Did you like my answer?
Hand-shake,
To address your concern about modifying date, time, and timezone settings without embedding sudo credentials in your Python script, consider the following approach which enhances security and maintains the integrity of your application:
-
Create a dedicated system service: Write a small, dedicated service that runs with the necessary permissions to execute timedatectl commands. Your Python application can communicate with this service through inter-process communication (IPC) mechanisms such as D-Bus, sockets, or even REST APIs if you prefer a web service approach. This service acts as a middleman, receiving requests from your application and executing the timedatectl commands on its behalf.
-
Use Polkit (PolicyKit): Polkit allows for more granular control over system-wide privileges. You can write a Polkit policy that specifically allows changing the system time without requiring a password for users in a certain group or for specific commands. Your Python application can then invoke timedatectl commands without needing sudo, provided the user under which the application runs is authorized by your Polkit policy.
-
Set up sudoers file: If the above methods seem too complex or are not suitable for your project, a simpler but less recommended approach is to configure the sudoers file to allow passwordless execution of the timedatectl command for a specific user or group.
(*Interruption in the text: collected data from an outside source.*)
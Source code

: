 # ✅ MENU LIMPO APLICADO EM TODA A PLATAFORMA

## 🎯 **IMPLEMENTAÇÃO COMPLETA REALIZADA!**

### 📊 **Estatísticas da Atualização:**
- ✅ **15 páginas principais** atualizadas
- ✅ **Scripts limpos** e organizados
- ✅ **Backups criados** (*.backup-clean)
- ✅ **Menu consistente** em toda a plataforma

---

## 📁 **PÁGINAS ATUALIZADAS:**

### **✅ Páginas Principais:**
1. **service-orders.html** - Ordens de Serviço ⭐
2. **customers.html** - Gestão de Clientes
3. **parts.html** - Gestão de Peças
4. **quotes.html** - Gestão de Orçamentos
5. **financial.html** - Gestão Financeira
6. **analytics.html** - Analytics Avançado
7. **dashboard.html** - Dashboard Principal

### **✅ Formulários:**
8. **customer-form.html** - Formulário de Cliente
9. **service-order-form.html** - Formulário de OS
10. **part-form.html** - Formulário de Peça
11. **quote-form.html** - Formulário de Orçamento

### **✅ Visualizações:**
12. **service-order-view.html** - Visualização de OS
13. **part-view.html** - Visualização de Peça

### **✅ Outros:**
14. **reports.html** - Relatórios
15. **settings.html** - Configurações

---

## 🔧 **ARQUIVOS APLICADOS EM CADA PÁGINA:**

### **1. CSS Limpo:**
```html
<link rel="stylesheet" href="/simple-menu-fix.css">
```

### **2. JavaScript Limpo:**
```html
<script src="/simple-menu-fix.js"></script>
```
This method involves editing the /etc/sudoers file (preferably using visudo to prevent syntax errors) to include a line that specifies your application’s user can run timedatectl as root without a password. However, this method should be used cautiously as it can potentially introduce security risks if not tightly controlled.
Each of these methods has its advantages and considerations. The first method provides a clean separation of concerns and encapsulates the functionality within a dedicated service, offering a more secure and modular approach. The second method leverages existing Linux security infrastructure to finely control permissions. The third method is the simplest to implement but requires careful management to avoid security pitfalls.
Choose the method that best fits your application’s architecture, security requirements, and your team’s expertise.
Best regards, Toradex AI Assistant
Please, also check if these links can help you solve your problem:
Real-Time Clock / RTC (Linux) | Toradex Developer Center.
While the suggested solutions above seem to be valid, one component of this that is not covered is that of production programming. All of the above solutions would require 1 off work for each specific board if I am not mistaken.
I am new to Torizon and am used to a custom Yocto build, which I believe isn’t 100% necessary for my application when using Torizon. I have cursory awareness of TorizonCore Builder, and it seems like I need to learn more about that tool to accomplish this task from a production programming standpoint.
I’ll consider the above the answer as a solution for now until I gain more familiarity with production programming on Torizon.
Time in general is one of those things in Linux which generally require some kind of higher permissions in order to manipulate. Either that or you need higher permissions to change the default policies in order to manipulate time with lower permissions. Either way it’s not something Linux systems let you do so casually.
This is for good reason though since malicious manipulation of time on the system can result in many strange issues or consequences. Though I believe the ToradexAI has covered this fairly well, I just wanted to elaborate.
While the suggested solutions above seem to be valid, one component of this that is not covered is that of production programming. All of the above solutions would require 1 off work for each specific board if I am not mistaken.
Most of the suggestions from the ToradexAI should be doable using TorizonCore Builder. Once your customization are in place TorizonCore Builder can create a custom image that can then be flashed in production using Toradex Easy Installer. For a high level overview of this process, the following article is a good starting point: Production Programming in Torizon | Toradex Developer Center
Best Regards,
Jeremias